YOUR INSTRUCTIONS
Would you show every line from the records that holds "chapter"?

[Stored data entries]
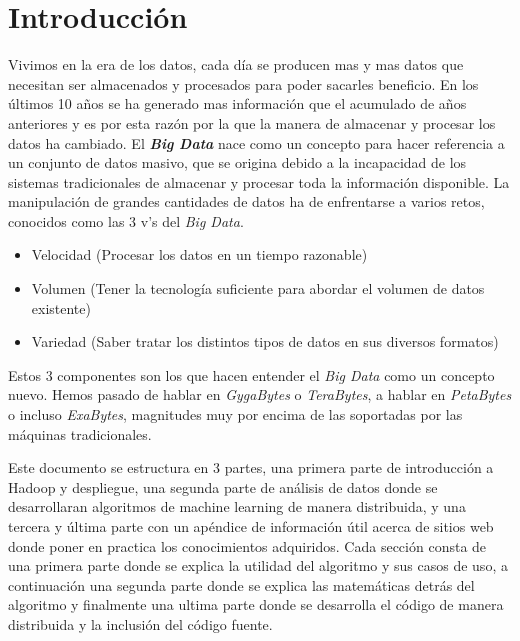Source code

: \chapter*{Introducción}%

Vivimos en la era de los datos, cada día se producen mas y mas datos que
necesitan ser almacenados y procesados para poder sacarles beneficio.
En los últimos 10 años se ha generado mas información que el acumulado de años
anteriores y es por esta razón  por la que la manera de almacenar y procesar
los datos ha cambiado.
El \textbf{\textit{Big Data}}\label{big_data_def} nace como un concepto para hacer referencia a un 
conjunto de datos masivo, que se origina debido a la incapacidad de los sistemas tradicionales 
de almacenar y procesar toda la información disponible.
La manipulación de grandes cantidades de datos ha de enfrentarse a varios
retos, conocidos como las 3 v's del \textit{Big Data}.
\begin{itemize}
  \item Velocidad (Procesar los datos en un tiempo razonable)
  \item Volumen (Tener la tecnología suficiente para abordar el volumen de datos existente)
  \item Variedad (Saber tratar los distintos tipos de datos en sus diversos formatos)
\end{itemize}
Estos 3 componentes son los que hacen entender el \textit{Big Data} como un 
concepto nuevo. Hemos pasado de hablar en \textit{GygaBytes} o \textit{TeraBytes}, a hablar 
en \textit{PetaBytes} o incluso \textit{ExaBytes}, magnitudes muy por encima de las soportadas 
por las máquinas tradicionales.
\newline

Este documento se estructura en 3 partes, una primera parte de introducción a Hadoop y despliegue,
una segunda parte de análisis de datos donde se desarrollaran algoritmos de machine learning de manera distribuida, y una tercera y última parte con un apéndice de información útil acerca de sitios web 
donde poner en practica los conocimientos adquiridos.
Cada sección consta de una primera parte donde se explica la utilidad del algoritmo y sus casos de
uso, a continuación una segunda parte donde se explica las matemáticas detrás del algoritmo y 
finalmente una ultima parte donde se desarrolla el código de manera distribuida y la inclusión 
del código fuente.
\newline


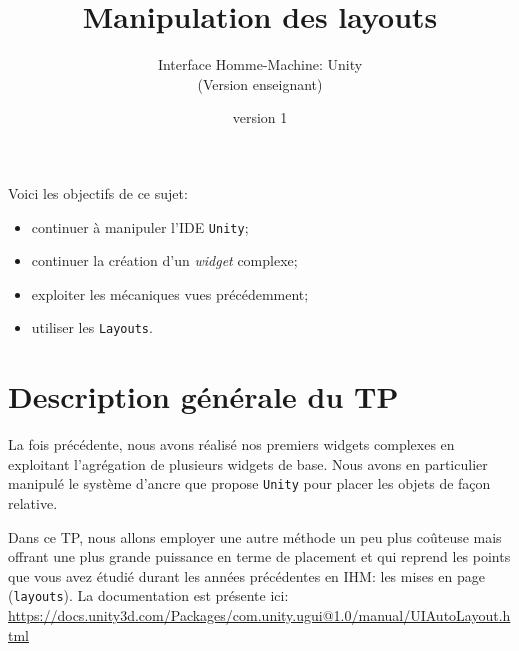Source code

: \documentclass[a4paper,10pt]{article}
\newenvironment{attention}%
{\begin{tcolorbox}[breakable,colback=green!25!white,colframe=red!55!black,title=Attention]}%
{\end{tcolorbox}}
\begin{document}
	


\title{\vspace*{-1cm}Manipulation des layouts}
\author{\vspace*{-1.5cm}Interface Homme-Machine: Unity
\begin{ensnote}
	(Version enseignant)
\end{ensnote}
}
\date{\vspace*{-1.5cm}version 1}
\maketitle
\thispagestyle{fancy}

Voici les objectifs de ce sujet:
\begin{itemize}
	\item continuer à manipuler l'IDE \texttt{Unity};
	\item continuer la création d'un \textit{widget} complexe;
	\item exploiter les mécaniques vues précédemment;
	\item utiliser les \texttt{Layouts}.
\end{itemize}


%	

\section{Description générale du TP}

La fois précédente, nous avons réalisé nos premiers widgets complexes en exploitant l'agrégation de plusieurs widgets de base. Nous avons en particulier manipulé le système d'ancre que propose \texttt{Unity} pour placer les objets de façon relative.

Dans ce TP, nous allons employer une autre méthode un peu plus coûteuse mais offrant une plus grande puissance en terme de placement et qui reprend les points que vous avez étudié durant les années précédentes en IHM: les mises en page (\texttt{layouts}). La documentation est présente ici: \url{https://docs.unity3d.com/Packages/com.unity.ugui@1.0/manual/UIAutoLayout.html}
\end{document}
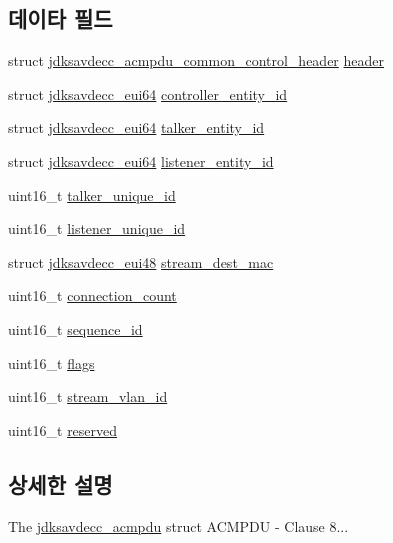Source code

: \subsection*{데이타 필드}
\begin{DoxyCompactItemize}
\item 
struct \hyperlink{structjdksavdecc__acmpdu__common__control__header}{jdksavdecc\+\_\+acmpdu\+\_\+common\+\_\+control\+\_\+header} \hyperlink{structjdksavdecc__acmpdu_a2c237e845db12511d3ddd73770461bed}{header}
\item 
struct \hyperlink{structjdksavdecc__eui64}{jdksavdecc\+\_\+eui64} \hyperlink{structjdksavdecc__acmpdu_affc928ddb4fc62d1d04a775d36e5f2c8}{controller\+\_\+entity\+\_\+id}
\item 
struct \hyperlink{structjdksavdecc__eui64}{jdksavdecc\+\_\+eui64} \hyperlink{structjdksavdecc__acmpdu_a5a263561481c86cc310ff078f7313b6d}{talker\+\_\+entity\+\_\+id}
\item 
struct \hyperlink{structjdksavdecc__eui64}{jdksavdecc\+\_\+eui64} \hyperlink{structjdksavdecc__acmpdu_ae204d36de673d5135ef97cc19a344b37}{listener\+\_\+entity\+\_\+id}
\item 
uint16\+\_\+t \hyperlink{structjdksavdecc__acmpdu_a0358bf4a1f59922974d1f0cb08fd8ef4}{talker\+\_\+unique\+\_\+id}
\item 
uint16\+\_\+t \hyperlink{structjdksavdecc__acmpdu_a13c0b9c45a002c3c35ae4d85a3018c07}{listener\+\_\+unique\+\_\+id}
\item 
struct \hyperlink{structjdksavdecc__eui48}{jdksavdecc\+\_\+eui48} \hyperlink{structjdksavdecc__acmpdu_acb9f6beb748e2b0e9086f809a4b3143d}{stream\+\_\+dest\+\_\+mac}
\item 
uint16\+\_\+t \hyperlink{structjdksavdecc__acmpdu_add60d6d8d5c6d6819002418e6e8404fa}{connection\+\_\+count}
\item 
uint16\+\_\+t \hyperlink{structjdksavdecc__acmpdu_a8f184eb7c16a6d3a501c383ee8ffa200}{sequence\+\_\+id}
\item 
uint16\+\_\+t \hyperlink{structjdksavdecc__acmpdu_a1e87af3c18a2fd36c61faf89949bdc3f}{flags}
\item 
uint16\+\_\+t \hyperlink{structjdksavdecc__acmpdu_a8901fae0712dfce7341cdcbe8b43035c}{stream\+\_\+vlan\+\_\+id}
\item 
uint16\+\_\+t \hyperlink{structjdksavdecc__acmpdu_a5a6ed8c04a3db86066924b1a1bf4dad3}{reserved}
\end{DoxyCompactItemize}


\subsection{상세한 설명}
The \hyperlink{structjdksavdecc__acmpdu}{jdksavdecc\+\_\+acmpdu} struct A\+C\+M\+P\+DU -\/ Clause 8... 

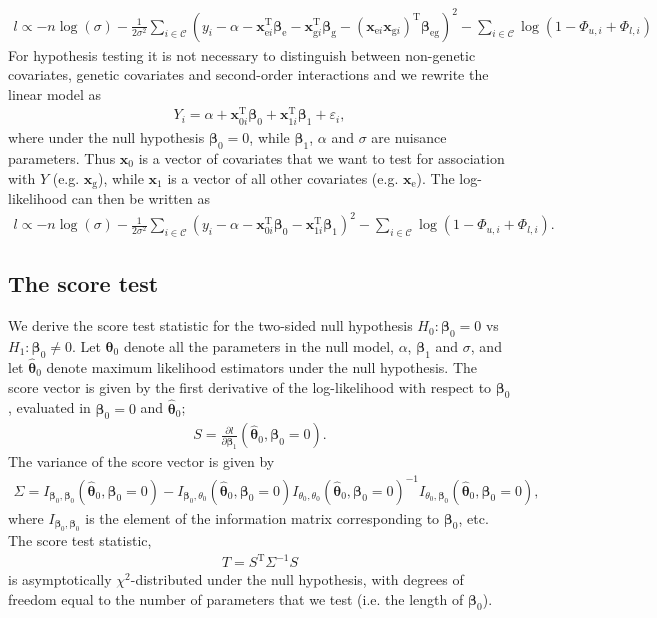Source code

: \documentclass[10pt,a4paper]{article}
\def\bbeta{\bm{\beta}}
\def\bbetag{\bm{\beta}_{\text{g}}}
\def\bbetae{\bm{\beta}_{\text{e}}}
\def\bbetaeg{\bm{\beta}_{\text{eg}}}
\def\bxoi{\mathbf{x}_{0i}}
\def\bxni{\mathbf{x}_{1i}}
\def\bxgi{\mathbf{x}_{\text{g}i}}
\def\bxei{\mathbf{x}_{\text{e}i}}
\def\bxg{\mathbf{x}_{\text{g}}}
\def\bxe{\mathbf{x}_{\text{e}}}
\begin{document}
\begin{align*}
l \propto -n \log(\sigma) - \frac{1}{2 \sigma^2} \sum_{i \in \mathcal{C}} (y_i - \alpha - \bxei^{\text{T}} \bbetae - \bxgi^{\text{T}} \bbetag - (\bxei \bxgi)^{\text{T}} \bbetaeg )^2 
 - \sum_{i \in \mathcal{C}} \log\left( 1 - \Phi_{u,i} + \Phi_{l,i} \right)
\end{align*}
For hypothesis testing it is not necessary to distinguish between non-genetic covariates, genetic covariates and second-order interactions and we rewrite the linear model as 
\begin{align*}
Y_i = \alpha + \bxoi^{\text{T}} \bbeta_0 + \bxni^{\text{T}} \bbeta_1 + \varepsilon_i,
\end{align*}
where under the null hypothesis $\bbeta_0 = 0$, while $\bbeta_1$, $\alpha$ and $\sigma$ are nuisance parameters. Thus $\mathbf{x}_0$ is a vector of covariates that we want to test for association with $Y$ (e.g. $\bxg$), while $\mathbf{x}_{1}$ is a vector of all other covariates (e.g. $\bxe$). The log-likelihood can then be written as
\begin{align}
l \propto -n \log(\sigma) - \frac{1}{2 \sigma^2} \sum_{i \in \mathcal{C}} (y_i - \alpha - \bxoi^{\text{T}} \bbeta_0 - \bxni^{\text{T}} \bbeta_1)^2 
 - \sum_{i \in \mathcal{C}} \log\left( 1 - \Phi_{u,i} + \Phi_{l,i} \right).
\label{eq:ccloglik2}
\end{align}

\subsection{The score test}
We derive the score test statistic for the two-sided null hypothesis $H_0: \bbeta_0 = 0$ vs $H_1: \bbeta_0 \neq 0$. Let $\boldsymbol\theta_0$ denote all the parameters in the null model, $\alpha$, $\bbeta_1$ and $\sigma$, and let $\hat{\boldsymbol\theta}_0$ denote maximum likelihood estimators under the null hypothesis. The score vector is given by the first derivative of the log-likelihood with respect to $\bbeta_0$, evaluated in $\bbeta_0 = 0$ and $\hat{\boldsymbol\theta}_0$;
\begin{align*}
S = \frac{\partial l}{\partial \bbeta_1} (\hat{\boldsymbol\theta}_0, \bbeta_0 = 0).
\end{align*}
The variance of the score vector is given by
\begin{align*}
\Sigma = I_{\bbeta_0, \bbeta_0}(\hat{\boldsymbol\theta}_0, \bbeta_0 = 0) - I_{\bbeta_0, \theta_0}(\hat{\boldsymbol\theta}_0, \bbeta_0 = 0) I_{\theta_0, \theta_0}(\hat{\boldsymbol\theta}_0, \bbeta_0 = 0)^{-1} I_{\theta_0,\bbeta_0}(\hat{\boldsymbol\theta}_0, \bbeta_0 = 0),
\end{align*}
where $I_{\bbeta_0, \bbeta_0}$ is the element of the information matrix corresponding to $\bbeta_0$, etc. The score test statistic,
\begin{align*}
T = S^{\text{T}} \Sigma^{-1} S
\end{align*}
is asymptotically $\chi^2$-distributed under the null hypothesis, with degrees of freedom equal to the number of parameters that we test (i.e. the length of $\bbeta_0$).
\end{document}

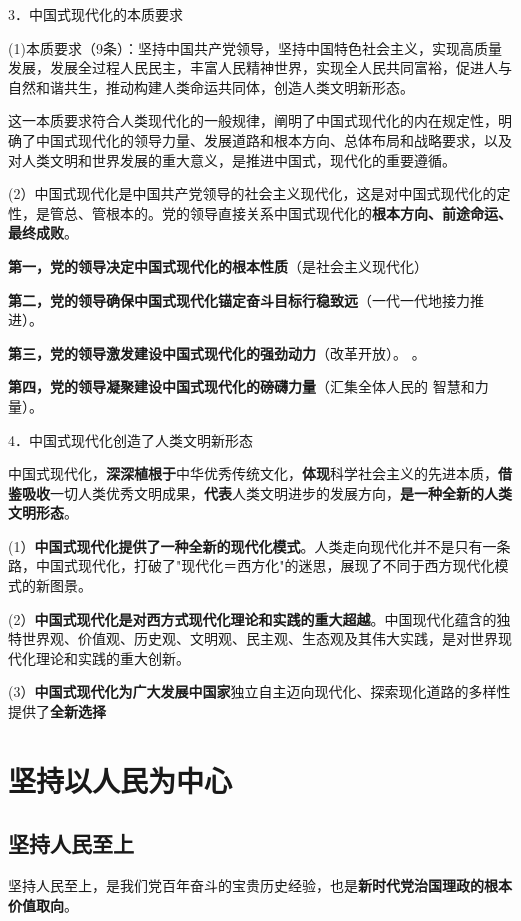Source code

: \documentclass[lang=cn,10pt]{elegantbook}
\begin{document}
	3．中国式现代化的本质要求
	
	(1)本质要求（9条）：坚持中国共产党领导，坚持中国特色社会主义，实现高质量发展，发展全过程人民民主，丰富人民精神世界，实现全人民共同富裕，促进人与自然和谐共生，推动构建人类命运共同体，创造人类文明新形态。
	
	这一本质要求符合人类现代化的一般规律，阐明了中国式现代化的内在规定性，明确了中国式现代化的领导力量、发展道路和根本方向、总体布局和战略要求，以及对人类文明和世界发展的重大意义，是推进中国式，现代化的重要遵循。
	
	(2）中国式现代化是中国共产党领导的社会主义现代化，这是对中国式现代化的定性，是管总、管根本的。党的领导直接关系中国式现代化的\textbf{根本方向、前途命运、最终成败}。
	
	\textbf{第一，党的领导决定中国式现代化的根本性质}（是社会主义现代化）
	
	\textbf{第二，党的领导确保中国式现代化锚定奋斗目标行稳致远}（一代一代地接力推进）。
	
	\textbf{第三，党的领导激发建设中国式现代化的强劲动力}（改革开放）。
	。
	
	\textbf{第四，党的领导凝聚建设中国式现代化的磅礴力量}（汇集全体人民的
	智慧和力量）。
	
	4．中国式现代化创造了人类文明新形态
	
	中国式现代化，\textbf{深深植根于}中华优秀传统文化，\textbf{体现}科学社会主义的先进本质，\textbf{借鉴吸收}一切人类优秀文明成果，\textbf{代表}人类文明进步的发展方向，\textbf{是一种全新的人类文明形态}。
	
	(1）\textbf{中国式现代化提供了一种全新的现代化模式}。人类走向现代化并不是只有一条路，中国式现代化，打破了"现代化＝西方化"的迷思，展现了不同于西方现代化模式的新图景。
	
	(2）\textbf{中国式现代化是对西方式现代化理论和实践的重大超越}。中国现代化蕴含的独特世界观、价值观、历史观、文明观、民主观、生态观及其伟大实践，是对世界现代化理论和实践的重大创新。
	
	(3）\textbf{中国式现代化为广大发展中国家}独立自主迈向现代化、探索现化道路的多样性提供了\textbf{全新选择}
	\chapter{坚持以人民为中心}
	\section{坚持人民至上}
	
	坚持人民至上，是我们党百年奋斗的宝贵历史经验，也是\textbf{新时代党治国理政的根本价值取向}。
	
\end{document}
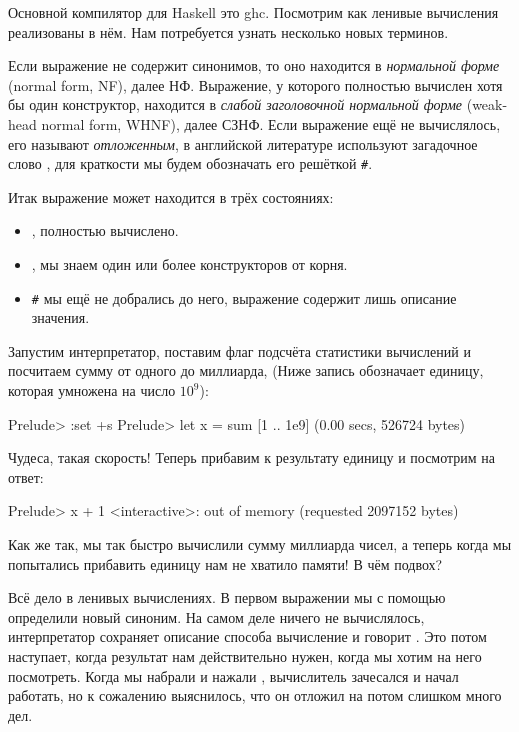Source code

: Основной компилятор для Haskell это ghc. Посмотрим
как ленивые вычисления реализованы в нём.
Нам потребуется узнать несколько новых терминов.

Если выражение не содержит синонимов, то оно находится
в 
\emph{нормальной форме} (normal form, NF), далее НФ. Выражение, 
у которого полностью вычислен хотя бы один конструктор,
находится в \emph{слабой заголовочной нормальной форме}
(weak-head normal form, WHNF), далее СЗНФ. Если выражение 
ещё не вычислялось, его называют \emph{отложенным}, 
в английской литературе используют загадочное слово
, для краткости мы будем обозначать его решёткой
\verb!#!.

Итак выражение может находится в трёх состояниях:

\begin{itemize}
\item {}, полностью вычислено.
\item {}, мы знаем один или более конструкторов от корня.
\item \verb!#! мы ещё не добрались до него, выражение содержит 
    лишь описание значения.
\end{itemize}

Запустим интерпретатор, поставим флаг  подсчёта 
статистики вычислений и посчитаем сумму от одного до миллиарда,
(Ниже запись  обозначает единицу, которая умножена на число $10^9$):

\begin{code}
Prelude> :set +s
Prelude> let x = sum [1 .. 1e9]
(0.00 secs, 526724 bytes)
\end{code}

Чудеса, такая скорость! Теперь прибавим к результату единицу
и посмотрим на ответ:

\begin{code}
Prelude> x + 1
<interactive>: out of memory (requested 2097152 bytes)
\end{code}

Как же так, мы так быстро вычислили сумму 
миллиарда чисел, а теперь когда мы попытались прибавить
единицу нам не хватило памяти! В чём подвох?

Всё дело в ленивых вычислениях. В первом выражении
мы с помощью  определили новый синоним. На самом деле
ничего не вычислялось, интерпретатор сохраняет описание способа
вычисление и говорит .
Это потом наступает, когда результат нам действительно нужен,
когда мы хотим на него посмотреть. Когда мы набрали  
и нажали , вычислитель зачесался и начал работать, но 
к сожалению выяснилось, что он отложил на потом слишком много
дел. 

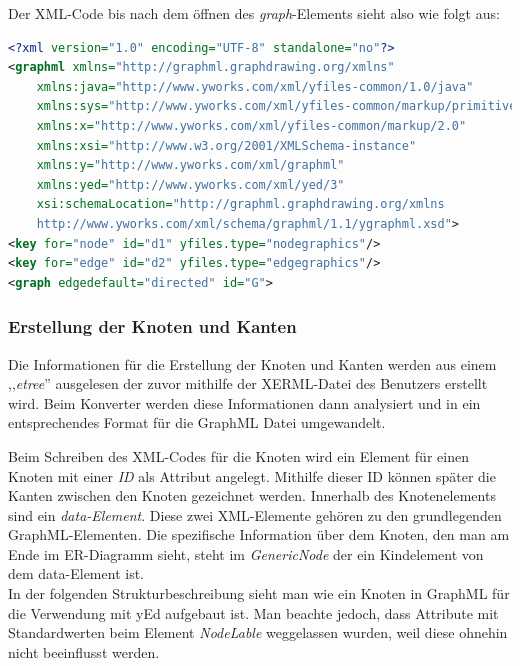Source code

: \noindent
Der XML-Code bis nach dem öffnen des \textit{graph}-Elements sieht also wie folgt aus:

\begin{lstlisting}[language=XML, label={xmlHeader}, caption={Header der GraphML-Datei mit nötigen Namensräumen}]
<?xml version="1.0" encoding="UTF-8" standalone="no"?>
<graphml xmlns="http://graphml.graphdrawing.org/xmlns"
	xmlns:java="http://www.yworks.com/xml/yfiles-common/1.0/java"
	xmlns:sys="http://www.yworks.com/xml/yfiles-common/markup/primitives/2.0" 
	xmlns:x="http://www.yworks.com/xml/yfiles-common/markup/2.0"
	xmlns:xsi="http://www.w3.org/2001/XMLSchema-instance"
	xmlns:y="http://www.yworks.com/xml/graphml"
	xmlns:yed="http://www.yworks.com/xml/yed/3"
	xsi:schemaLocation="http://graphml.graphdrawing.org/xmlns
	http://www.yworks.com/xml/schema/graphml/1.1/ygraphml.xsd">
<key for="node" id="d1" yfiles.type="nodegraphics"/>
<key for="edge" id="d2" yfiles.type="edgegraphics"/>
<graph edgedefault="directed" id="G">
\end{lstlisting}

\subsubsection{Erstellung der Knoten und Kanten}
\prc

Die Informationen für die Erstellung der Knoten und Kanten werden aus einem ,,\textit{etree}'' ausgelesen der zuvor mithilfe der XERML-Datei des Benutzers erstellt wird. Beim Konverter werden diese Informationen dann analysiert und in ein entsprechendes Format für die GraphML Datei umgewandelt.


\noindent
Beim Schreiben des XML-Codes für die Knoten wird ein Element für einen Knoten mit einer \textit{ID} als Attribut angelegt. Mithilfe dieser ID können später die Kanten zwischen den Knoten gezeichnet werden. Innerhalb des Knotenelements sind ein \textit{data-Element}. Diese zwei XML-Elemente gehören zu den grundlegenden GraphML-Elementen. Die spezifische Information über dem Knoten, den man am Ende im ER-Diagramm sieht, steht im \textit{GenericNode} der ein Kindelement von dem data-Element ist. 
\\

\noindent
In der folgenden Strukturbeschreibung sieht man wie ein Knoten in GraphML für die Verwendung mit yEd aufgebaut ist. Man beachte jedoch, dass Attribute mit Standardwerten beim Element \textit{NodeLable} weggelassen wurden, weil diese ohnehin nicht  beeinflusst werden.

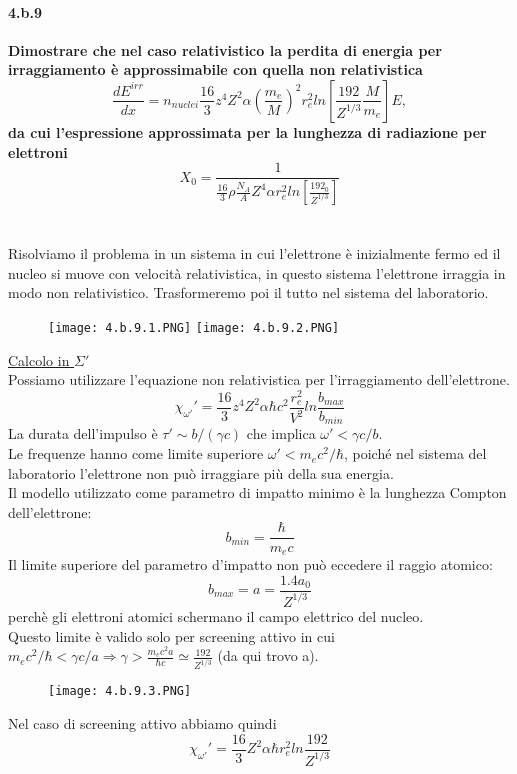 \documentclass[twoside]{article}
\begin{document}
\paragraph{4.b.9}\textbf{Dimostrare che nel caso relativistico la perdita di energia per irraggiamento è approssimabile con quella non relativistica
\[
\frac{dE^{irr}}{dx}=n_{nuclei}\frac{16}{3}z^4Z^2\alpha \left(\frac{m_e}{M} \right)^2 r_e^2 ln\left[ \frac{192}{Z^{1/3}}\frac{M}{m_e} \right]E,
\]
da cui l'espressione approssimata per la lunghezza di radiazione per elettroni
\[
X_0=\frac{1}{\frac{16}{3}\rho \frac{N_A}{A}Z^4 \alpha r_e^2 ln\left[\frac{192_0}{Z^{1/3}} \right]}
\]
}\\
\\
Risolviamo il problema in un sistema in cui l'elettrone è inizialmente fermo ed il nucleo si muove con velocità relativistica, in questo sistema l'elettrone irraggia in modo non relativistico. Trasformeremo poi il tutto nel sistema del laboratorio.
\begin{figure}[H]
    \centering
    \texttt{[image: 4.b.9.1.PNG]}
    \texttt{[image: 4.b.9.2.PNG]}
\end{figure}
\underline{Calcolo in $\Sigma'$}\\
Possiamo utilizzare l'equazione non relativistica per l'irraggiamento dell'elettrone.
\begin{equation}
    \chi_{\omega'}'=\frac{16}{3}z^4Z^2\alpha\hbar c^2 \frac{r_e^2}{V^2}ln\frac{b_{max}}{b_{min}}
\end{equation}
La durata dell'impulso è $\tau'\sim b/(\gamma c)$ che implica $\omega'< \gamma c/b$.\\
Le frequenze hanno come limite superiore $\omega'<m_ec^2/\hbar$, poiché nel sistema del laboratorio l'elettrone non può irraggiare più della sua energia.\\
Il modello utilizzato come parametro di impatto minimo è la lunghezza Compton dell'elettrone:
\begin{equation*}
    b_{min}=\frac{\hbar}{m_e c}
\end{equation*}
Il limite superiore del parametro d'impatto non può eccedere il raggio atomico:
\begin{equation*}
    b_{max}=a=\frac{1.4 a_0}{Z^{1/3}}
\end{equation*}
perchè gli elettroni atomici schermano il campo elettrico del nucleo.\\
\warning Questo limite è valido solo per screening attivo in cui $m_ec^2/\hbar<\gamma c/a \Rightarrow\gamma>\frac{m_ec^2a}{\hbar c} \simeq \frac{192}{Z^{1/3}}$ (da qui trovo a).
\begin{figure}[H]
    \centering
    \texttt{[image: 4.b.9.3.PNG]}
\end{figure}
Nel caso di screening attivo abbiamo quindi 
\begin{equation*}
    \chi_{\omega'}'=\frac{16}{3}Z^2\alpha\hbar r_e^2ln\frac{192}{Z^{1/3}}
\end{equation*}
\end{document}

RESPONSE BELOW
: \chapter*{Introducción}%
	\chapter{坚持以人民为中心}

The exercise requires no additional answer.